Steens’ argument was that the bank was liable for the negligent investment advice she received from its employee, now ex-employee.

However, NCB was successful in getting the three-judge panel at the Court of Appeal, consisting of Justices Hillary Phillips, Carol Edwards and Marva McDonald-Bishop, to set aside the lower court’s ruling. The panel also ordered that the funds held in escrow be turned over to the bank.

NCB, in its defence, argued that as a licensed commercial bank its services did not include the dispensation of investment advice, and that the personal banker was only authorised to convey information about its services and to conduct commercial banking transactions for the client.

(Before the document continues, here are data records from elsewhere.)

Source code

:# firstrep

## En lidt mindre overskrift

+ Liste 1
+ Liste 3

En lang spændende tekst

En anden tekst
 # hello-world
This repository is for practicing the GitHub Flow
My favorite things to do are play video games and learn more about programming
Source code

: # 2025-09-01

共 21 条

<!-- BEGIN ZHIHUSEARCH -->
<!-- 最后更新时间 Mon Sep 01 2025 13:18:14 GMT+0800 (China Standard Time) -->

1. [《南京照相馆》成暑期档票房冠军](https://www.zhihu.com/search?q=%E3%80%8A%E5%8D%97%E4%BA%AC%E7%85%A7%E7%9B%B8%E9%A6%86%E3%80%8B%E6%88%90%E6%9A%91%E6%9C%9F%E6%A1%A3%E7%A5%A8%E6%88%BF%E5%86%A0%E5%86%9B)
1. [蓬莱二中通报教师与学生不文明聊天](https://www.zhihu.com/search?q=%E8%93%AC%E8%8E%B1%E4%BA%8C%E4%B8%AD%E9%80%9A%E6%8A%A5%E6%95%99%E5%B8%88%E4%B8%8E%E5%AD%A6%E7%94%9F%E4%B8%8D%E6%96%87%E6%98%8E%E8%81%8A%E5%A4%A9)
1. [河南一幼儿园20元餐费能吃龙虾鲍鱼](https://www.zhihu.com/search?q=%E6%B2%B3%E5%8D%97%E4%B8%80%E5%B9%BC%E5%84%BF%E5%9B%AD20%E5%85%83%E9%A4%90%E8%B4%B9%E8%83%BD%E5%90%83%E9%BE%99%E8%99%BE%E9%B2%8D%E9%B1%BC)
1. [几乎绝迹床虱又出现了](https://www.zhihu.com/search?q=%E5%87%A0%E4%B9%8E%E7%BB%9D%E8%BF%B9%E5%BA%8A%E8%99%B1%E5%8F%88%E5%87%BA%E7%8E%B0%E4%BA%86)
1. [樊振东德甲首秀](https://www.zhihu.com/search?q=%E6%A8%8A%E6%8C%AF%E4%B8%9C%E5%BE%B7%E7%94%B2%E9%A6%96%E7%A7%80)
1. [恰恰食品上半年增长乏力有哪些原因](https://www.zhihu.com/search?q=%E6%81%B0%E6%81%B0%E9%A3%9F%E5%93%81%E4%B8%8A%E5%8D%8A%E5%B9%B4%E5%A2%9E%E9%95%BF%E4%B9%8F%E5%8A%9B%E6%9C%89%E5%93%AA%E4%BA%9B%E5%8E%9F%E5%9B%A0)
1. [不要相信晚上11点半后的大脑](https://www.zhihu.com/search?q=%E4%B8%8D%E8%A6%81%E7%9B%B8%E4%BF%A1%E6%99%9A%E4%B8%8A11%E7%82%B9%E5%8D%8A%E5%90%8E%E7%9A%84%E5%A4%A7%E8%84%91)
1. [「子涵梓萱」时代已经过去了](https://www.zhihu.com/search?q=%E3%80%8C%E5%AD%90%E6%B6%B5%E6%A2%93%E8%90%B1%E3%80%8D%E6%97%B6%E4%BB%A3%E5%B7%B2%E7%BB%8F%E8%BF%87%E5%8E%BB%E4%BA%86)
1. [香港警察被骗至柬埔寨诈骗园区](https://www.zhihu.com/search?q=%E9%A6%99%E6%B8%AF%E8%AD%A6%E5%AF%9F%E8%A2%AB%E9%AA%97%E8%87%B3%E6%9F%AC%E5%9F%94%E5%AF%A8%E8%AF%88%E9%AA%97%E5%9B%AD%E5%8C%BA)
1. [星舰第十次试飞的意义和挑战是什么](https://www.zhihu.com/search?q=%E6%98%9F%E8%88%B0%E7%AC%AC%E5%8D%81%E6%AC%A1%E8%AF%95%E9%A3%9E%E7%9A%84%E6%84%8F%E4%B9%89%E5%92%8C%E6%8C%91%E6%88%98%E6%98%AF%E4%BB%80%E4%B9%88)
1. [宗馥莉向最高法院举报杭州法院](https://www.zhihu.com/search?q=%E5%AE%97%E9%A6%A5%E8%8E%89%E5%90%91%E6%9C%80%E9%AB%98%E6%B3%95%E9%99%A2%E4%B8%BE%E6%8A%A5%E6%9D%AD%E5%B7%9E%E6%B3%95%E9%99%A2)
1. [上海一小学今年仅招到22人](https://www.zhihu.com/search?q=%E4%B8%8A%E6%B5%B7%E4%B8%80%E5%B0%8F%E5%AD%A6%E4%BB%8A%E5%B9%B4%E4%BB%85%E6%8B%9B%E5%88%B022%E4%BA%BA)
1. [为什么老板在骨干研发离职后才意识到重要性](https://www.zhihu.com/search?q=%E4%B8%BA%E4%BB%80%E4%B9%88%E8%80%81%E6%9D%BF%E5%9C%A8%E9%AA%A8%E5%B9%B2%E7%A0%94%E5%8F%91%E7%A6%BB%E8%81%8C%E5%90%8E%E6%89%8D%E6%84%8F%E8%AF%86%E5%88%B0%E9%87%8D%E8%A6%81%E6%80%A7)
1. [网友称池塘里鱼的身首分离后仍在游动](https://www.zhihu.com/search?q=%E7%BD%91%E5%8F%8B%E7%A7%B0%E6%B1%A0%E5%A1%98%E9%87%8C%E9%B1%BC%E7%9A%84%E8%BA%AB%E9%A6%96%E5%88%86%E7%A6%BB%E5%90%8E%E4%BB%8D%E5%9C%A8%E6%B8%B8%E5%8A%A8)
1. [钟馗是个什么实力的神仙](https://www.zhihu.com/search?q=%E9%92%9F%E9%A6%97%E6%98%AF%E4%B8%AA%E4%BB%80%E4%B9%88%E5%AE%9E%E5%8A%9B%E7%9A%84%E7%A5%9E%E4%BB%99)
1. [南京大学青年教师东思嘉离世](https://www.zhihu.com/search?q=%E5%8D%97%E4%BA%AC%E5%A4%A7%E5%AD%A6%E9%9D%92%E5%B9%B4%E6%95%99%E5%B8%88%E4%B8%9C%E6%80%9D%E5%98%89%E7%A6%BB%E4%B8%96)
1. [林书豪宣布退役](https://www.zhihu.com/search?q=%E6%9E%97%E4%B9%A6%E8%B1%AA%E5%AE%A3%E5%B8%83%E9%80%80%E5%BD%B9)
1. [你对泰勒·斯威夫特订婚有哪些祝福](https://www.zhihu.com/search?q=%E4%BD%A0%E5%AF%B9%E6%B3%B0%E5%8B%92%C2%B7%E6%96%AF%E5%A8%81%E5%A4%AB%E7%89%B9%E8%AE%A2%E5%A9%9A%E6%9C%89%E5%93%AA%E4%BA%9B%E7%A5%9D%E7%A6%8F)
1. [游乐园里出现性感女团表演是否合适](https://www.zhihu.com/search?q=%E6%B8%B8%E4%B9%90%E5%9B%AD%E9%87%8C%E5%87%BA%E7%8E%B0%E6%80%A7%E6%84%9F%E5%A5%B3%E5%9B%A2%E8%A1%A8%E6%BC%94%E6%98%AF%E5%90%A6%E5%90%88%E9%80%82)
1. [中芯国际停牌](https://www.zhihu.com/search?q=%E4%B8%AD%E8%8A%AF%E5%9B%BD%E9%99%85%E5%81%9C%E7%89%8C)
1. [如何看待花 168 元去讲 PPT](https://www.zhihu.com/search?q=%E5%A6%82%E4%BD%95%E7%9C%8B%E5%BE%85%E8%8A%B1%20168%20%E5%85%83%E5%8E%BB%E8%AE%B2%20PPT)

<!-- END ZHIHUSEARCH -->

The bank argued that Steens was aware that the personal banker had no authority to give investment advice, and that Cunningham had dispensed advice to Steens in her personal capacity.

NCB further noted that it was written in the loan application that the requested funds was for personal expenses and property purchase and that if Steens suffered any loss or damage, the bank was not responsible.

As part of its evidence, the bank submitted documents, including two signed in May and June of 2007 by Steens for US$4,000 and US$40,000, respectively, for investment in the scheme; as well as the loan agreement.

NCB also tendered an undated letter from the personal banker , signed by both parties, in which it was stated that Cunningham would return US$40,000 from the loan, which was invested in the scheme, to Steens.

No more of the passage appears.